At the downstream end of this Stimulus/Process/Act triptych, the problems and opportunities are abilities:  what can you DO, MAKE.  How much muscle do you have?  What tenacity, what endurance?  Can you concentrate, set goals?  Dexterity, timing, verbal control.  What weaknesses, what lingering sicknesses?  How much resourcefulness in managing them?  (Everyone has deficits of some kind.)  You can’t really find out much about this end without doing things.
That middle section -- the brain stuff newly discovered through fMRI, blood flow patterns, single-neuron electrical firing, almost daily identification of newly found kinds of cells with special duties (like mirror cells) -- seems to live in the neuronal platform workspace on the side of the cerebrum that is connected to your handwriting.  BUT much of what it draws on is not sensory at all but strategies mostly in the forebrain of humans (apes don’t have them): morality, judgment, social skills, expectations, projections, empathy.   (My brother, my father, and probably my cousin had lost many of these “marbles” due to trauma.)   It’s a card game -- the cards come in from the senses, the “black box” decides how to play them, and then the muscles throw down the cards -- or not.  Identity mainly lives in this game..
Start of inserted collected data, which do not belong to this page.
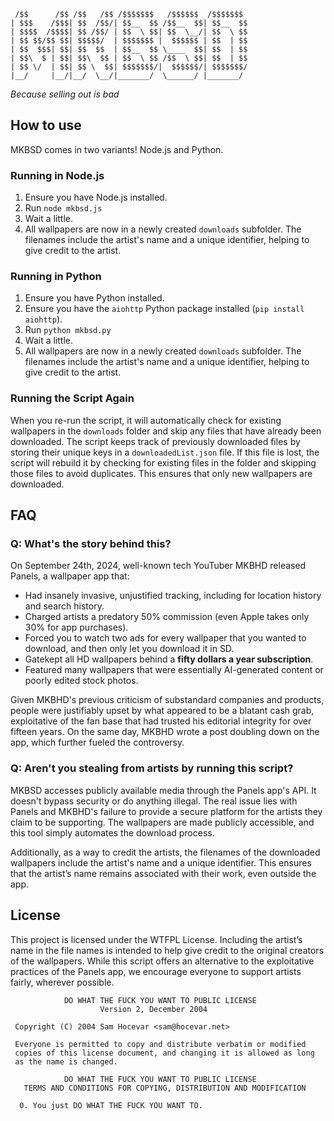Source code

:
 ```
 /$$      /$$ /$$   /$$ /$$$$$$$   /$$$$$$  /$$$$$$$ 
| $$$    /$$$| $$  /$$/| $$__  $$ /$$__  $$| $$__  $$
| $$$$  /$$$$| $$ /$$/ | $$  \ $$| $$  \__/| $$  \ $$
| $$ $$/$$ $$| $$$$$/  | $$$$$$$ |  $$$$$$ | $$  | $$
| $$  $$$| $$| $$  $$  | $$__  $$ \____  $$| $$  | $$
| $$\  $ | $$| $$\  $$ | $$  \ $$ /$$  \ $$| $$  | $$
| $$ \/  | $$| $$ \  $$| $$$$$$$/|  $$$$$$/| $$$$$$$/
|__/     |__/|__/  \__/|_______/  \______/ |_______/ 
```

_Because selling out is bad_

## How to use

MKBSD comes in two variants! Node.js and Python.

### Running in Node.js

1. Ensure you have Node.js installed.
2. Run `node mkbsd.js`
3. Wait a little.
4. All wallpapers are now in a newly created `downloads` subfolder. The filenames include the artist's name and a unique identifier, helping to give credit to the artist.

### Running in Python

1. Ensure you have Python installed.
2. Ensure you have the `aiohttp` Python package installed (`pip install aiohttp`).
3. Run `python mkbsd.py`
4. Wait a little.
5. All wallpapers are now in a newly created `downloads` subfolder. The filenames include the artist's name and a unique identifier, helping to give credit to the artist.

### Running the Script Again

When you re-run the script, it will automatically check for existing wallpapers in the `downloads` folder and skip any files that have already been downloaded. The script keeps track of previously downloaded files by storing their unique keys in a `downloadedList.json` file. If this file is lost, the script will rebuild it by checking for existing files in the folder and skipping those files to avoid duplicates. This ensures that only new wallpapers are downloaded.

## FAQ

### Q: What's the story behind this?

On September 24th, 2024, well-known tech YouTuber MKBHD released Panels, a wallpaper app that:

- Had insanely invasive, unjustified tracking, including for location history and search history.
- Charged artists a predatory 50% commission (even Apple takes only 30% for app purchases).
- Forced you to watch two ads for every wallpaper that you wanted to download, and then only let you download it in SD.
- Gatekept all HD wallpapers behind a **fifty dollars a year subscription**.
- Featured many wallpapers that were essentially AI-generated content or poorly edited stock photos.

Given MKBHD's previous criticism of substandard companies and products, people were justifiably upset by what appeared to be a blatant cash grab, exploitative of the fan base that had trusted his editorial integrity for over fifteen years. On the same day, MKBHD wrote a post doubling down on the app, which further fueled the controversy.

### Q: Aren't you stealing from artists by running this script?

MKBSD accesses publicly available media through the Panels app's API. It doesn't bypass security or do anything illegal. The real issue lies with Panels and MKBHD's failure to provide a secure platform for the artists they claim to be supporting. The wallpapers are made publicly accessible, and this tool simply automates the download process.

Additionally, as a way to credit the artists, the filenames of the downloaded wallpapers include the artist's name and a unique identifier. This ensures that the artist’s name remains associated with their work, even outside the app.

## License

This project is licensed under the WTFPL License. Including the artist’s name in the file names is intended to help give credit to the original creators of the wallpapers. While this script offers an alternative to the exploitative practices of the Panels app, we encourage everyone to support artists fairly, wherever possible.


```
            DO WHAT THE FUCK YOU WANT TO PUBLIC LICENSE
                    Version 2, December 2004

 Copyright (C) 2004 Sam Hocevar <sam@hocevar.net>

 Everyone is permitted to copy and distribute verbatim or modified
 copies of this license document, and changing it is allowed as long
 as the name is changed.

            DO WHAT THE FUCK YOU WANT TO PUBLIC LICENSE
   TERMS AND CONDITIONS FOR COPYING, DISTRIBUTION AND MODIFICATION

  0. You just DO WHAT THE FUCK YOU WANT TO.
```
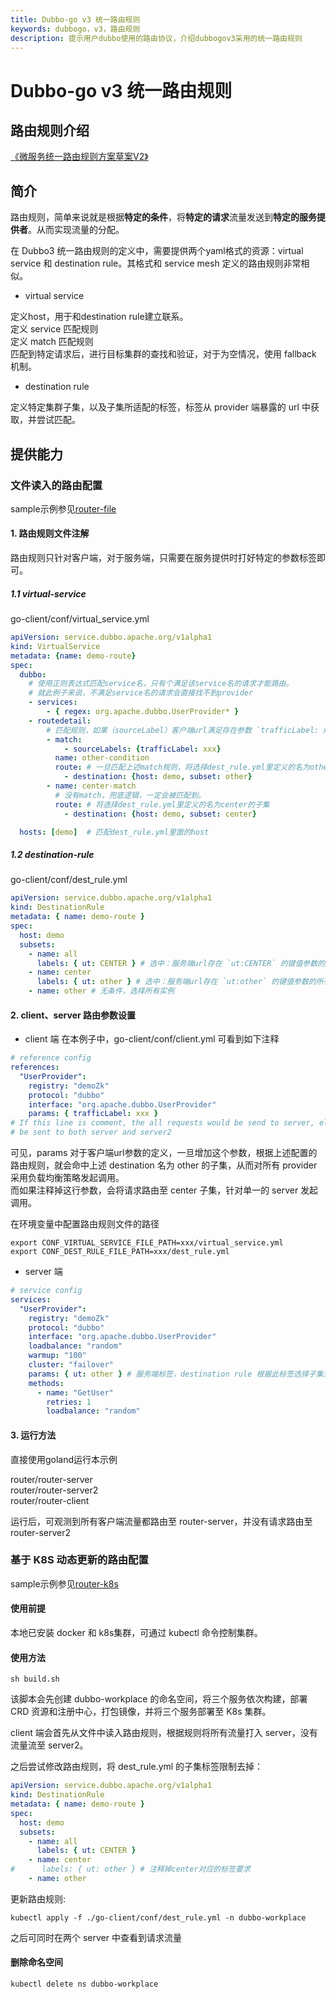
 ```yaml
---
title: Dubbo-go v3 统一路由规则
keywords: dubbogo，v3，路由规则
description: 提示用户dubbo使用的路由协议，介绍dubbogov3采用的统一路由规则
---
```


# Dubbo-go v3 统一路由规则

## 路由规则介绍
[《微服务统一路由规则方案草案V2》](https://www.yuque.com/docs/share/c132d5db-0dcb-487f-8833-7c7732964bd4?# )

## 简介

路由规则，简单来说就是根据**特定的条件**，将**特定的请求**流量发送到**特定的服务提供者**。从而实现流量的分配。

在 Dubbo3 统一路由规则的定义中，需要提供两个yaml格式的资源：virtual service 和 destination rule。其格式和 service mesh 定义的路由规则非常相似。
- virtual service

定义host，用于和destination rule建立联系。\
定义 service 匹配规则\
定义 match 匹配规则\
匹配到特定请求后，进行目标集群的查找和验证，对于为空情况，使用 fallback 机制。

- destination rule

定义特定集群子集，以及子集所适配的标签，标签从 provider 端暴露的 url 中获取，并尝试匹配。

## 提供能力
### 文件读入的路由配置

sample示例参见[router-file](https://github.com/apache/dubbo-go-samples/tree/3.0/router/uniform-router/file)

#### 1. 路由规则文件注解

路由规则只针对客户端，对于服务端，只需要在服务提供时打好特定的参数标签即可。

##### 1.1 virtual-service

go-client/conf/virtual_service.yml

```yaml
apiVersion: service.dubbo.apache.org/v1alpha1
kind: VirtualService
metadata: {name: demo-route}
spec:
  dubbo:
    # 使用正则表达式匹配service名，只有个满足该service名的请求才能路由。
    # 就此例子来说，不满足service名的请求会直接找不到provider
    - services:
        - { regex: org.apache.dubbo.UserProvider* }
    - routedetail:
        # 匹配规则，如果（sourceLabel）客户端url满足存在参数 `trafficLabel: xxx` 的才能匹配成功
        - match:
            - sourceLabels: {trafficLabel: xxx}
          name: other-condition
          route: # 一旦匹配上述match规则，将选择dest_rule.yml里定义的名为other的子集
            - destination: {host: demo, subset: other}
        - name: center-match
          # 没有match，兜底逻辑，一定会被匹配到。
          route: # 将选择dest_rule.yml里定义的名为center的子集
            - destination: {host: demo, subset: center}

  hosts: [demo]  # 匹配dest_rule.yml里面的host

```

##### 1.2 destination-rule

go-client/conf/dest_rule.yml

```yaml
apiVersion: service.dubbo.apache.org/v1alpha1
kind: DestinationRule
metadata: { name: demo-route }
spec:
  host: demo
  subsets:
    - name: all
      labels: { ut: CENTER } # 选中：服务端url存在 `ut:CENTER` 的键值参数的所有实例作为子集
    - name: center
      labels: { ut: other } # 选中：服务端url存在 `ut:other` 的键值参数的所有实例作为子集
    - name: other # 无条件，选择所有实例
```

#### 2. client、server 路由参数设置

- client 端
  在本例子中，go-client/conf/client.yml 可看到如下注释

```yaml
# reference config
references:
  "UserProvider":
    registry: "demoZk"
    protocol: "dubbo"
    interface: "org.apache.dubbo.UserProvider"
    params: { trafficLabel: xxx }
# If this line is comment, the all requests would be send to server, else the request would
# be sent to both server and server2
```

可见，params 对于客户端url参数的定义，一旦增加这个参数，根据上述配置的路由规则，就会命中上述 destination 名为 other 的子集，从而对所有 provider 采用负载均衡策略发起调用。\
而如果注释掉这行参数，会将请求路由至 center 子集，针对单一的 server 发起调用。

在环境变量中配置路由规则文件的路径

```shell
export CONF_VIRTUAL_SERVICE_FILE_PATH=xxx/virtual_service.yml
export CONF_DEST_RULE_FILE_PATH=xxx/dest_rule.yml
```

- server 端

```yaml
# service config
services:
  "UserProvider":
    registry: "demoZk"
    protocol: "dubbo"
    interface: "org.apache.dubbo.UserProvider"
    loadbalance: "random"
    warmup: "100"
    cluster: "failover"
    params: { ut: other } # 服务端标签，destination rule 根据此标签选择子集对应的所有实例
    methods:
      - name: "GetUser"
        retries: 1
        loadbalance: "random"
```

#### 3. 运行方法

直接使用goland运行本示例

router/router-server\
router/router-server2\
router/router-client


运行后，可观测到所有客户端流量都路由至 router-server，并没有请求路由至 router-server2

### 基于 K8S 动态更新的路由配置

sample示例参见[router-k8s](https://github.com/apache/dubbo-go-samples/tree/3.0/router/uniform-router/k8s)

#### 使用前提

本地已安装 docker 和 k8s集群，可通过 kubectl 命令控制集群。

#### 使用方法

`sh build.sh`

该脚本会先创建 dubbo-workplace 的命名空间，将三个服务依次构建，部署 CRD 资源和注册中心，打包镜像，并将三个服务部署至 K8s 集群。

client 端会首先从文件中读入路由规则，根据规则将所有流量打入 server，没有流量流至 server2。

之后尝试修改路由规则，将 dest_rule.yml 的子集标签限制去掉：

```yaml
apiVersion: service.dubbo.apache.org/v1alpha1
kind: DestinationRule
metadata: { name: demo-route }
spec:
  host: demo
  subsets:
    - name: all
      labels: { ut: CENTER }
    - name: center
#      labels: { ut: other } # 注释掉center对应的标签要求
    - name: other
```

更新路由规则:

```shell
kubectl apply -f ./go-client/conf/dest_rule.yml -n dubbo-workplace
```

之后可同时在两个 server 中查看到请求流量


#### 删除命名空间

```shell
kubectl delete ns dubbo-workplace
```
You can’t really get at these things except through experience, which is why many who address and negotiate to change someone’s troublesome categories find it works best to use games.  And the arts, because all arts are games.  Your senses tell you about turpentine and pigment, canvas and brush -- then the card game starts -- and your hand and eye collaborate to make something.  The more you paint/write/sing/dance the more neuronal information from this trio builds up below the surface where you can’t see it but you can use it.  There has been a little ditty about how many hours of this work it takes to make mastery, but I think that’s silly.  Everyone is different, doing different things, with different memories and goals.  There is no right or wrong, only what works and what doesn’t.  SLAP!  Stop.  Realization.